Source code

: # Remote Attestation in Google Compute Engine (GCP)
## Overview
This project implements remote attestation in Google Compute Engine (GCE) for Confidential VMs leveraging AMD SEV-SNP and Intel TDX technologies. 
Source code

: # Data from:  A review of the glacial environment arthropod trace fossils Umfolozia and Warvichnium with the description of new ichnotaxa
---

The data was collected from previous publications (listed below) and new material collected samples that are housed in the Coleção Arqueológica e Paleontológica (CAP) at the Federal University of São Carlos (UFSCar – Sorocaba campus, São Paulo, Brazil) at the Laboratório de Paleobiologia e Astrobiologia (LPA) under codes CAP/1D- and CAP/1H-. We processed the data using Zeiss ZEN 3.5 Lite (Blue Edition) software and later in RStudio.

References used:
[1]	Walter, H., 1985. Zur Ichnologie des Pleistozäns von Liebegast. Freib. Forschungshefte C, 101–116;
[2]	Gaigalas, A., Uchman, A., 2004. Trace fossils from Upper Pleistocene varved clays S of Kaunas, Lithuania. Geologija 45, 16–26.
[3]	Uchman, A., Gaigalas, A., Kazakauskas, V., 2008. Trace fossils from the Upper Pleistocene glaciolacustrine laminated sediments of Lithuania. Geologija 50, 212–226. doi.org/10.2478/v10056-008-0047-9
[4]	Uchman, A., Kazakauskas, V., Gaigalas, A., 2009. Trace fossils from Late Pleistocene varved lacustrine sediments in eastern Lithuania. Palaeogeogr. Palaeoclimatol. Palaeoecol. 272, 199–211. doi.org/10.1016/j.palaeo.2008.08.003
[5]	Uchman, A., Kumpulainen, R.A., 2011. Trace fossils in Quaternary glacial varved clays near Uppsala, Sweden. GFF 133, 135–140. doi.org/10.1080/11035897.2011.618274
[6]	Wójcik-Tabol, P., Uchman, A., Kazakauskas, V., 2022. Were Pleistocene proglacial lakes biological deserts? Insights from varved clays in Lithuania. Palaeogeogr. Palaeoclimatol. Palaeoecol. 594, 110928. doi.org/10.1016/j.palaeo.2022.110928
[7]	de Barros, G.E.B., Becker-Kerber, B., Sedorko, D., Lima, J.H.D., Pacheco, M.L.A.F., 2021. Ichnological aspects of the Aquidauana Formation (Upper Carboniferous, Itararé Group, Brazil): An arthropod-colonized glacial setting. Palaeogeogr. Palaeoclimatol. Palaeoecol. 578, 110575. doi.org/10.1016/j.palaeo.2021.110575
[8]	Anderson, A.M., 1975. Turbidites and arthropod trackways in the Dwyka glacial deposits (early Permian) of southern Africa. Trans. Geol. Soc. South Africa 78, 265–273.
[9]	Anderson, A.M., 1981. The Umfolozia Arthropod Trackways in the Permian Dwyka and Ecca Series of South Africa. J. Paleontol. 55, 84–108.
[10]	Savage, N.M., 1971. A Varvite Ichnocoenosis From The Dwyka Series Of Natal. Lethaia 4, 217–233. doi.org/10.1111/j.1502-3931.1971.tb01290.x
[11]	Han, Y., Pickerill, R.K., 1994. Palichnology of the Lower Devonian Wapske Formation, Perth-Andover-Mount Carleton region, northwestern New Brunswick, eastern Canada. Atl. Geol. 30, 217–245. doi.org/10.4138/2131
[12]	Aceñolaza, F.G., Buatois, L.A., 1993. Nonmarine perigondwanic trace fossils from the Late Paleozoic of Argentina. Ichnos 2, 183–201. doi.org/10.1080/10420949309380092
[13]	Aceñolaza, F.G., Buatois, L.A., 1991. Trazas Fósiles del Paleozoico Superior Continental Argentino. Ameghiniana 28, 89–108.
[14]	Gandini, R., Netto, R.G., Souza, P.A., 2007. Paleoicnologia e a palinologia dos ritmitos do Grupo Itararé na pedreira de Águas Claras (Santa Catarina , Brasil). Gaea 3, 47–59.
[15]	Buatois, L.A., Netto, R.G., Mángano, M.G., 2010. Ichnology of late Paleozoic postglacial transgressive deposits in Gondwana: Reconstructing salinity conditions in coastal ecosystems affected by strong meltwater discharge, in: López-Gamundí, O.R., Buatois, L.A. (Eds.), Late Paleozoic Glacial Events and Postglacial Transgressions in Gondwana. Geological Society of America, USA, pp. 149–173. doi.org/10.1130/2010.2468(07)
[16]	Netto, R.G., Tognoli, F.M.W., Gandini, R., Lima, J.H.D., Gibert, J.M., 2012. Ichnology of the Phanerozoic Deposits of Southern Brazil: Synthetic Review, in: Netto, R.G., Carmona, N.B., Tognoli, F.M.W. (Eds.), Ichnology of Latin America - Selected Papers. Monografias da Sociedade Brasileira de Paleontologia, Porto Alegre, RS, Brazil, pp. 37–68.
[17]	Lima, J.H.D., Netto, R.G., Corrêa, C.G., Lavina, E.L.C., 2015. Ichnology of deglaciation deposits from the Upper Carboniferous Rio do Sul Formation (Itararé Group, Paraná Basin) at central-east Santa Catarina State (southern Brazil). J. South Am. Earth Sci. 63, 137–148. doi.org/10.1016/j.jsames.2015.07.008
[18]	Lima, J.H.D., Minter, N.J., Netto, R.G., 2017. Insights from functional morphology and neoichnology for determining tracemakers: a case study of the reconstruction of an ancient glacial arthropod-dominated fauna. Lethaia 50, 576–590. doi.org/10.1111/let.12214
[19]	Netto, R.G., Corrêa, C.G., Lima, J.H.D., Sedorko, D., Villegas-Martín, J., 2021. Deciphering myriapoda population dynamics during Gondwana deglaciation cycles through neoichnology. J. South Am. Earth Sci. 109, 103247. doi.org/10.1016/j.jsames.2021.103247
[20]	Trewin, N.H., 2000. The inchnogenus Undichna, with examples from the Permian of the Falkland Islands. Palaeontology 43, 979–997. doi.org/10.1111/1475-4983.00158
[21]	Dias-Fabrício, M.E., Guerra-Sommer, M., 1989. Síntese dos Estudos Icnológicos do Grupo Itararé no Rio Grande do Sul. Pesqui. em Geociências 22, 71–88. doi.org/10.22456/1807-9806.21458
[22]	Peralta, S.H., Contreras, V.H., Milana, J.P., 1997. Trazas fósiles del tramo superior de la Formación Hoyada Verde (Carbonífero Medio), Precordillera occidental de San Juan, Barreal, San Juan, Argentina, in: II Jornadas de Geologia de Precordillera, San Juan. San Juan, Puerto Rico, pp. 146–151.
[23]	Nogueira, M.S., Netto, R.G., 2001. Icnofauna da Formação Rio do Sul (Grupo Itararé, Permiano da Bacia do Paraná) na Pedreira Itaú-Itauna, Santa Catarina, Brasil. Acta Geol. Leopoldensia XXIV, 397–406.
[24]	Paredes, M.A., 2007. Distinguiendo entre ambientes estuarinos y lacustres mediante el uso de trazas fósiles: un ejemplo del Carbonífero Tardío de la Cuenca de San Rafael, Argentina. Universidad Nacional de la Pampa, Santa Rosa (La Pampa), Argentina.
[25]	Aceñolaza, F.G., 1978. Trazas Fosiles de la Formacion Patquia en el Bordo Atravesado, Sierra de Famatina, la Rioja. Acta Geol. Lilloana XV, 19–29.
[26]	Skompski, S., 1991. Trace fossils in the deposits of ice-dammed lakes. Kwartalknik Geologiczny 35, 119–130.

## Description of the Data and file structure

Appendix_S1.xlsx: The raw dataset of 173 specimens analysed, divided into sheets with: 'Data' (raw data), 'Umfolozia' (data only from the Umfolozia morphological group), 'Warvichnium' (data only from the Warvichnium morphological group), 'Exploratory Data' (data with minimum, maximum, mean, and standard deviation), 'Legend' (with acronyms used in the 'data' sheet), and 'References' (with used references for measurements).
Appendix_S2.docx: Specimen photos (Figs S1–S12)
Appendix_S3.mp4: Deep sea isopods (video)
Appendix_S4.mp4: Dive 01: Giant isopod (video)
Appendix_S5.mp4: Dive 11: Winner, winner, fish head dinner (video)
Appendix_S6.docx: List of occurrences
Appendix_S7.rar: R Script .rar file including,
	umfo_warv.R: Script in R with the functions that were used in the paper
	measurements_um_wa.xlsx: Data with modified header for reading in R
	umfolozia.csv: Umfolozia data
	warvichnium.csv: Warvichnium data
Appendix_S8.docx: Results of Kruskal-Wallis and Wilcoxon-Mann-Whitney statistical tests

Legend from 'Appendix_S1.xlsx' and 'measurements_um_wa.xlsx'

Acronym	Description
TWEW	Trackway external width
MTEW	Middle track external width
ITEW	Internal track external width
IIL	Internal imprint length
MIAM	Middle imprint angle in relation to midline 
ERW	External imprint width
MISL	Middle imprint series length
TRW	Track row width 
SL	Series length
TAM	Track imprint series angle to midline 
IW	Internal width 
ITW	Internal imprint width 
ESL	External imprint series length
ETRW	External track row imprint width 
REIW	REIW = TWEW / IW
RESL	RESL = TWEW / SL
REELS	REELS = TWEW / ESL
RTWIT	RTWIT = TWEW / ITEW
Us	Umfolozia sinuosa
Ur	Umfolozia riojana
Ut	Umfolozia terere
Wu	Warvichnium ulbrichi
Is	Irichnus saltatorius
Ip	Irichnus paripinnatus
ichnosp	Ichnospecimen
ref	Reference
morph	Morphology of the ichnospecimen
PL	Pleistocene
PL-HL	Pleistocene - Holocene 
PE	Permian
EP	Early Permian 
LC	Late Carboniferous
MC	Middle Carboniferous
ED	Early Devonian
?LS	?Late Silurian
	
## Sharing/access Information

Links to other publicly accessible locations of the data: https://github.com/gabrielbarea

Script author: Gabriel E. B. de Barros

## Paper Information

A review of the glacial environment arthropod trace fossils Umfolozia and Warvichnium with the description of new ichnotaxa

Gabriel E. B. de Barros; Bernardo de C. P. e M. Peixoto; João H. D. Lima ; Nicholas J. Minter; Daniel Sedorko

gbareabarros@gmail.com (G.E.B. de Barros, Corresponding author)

++++++++++++++++++++

What is needed:
Give back, word for word, only the lines above from the line holding "Lilloana XV, 19–29." to the line holding "row imprint width", both included.

Final answer:
[25]	Aceñolaza, F.G., 1978. Trazas Fosiles de la Formacion Patquia en el Bordo Atravesado, Sierra de Famatina, la Rioja. Acta Geol. Lilloana XV, 19–29.
[26]	Skompski, S., 1991. Trace fossils in the deposits of ice-dammed lakes. Kwartalknik Geologiczny 35, 119–130.

## Description of the Data and file structure

Appendix_S1.xlsx: The raw dataset of 173 specimens analysed, divided into sheets with: 'Data' (raw data), 'Umfolozia' (data only from the Umfolozia morphological group), 'Warvichnium' (data only from the Warvichnium morphological group), 'Exploratory Data' (data with minimum, maximum, mean, and standard deviation), 'Legend' (with acronyms used in the 'data' sheet), and 'References' (with used references for measurements).
Appendix_S2.docx: Specimen photos (Figs S1–S12)
Appendix_S3.mp4: Deep sea isopods (video)
Appendix_S4.mp4: Dive 01: Giant isopod (video)
Appendix_S5.mp4: Dive 11: Winner, winner, fish head dinner (video)
Appendix_S6.docx: List of occurrences
Appendix_S7.rar: R Script .rar file including,
	umfo_warv.R: Script in R with the functions that were used in the paper
	measurements_um_wa.xlsx: Data with modified header for reading in R
	umfolozia.csv: Umfolozia data
	warvichnium.csv: Warvichnium data
Appendix_S8.docx: Results of Kruskal-Wallis and Wilcoxon-Mann-Whitney statistical tests

Legend from 'Appendix_S1.xlsx' and 'measurements_um_wa.xlsx'

Acronym	Description
TWEW	Trackway external width
MTEW	Middle track external width
ITEW	Internal track external width
IIL	Internal imprint length
MIAM	Middle imprint angle in relation to midline 
ERW	External imprint width
MISL	Middle imprint series length
TRW	Track row width 
SL	Series length
TAM	Track imprint series angle to midline 
IW	Internal width 
ITW	Internal imprint width 
ESL	External imprint series length
ETRW	External track row imprint width 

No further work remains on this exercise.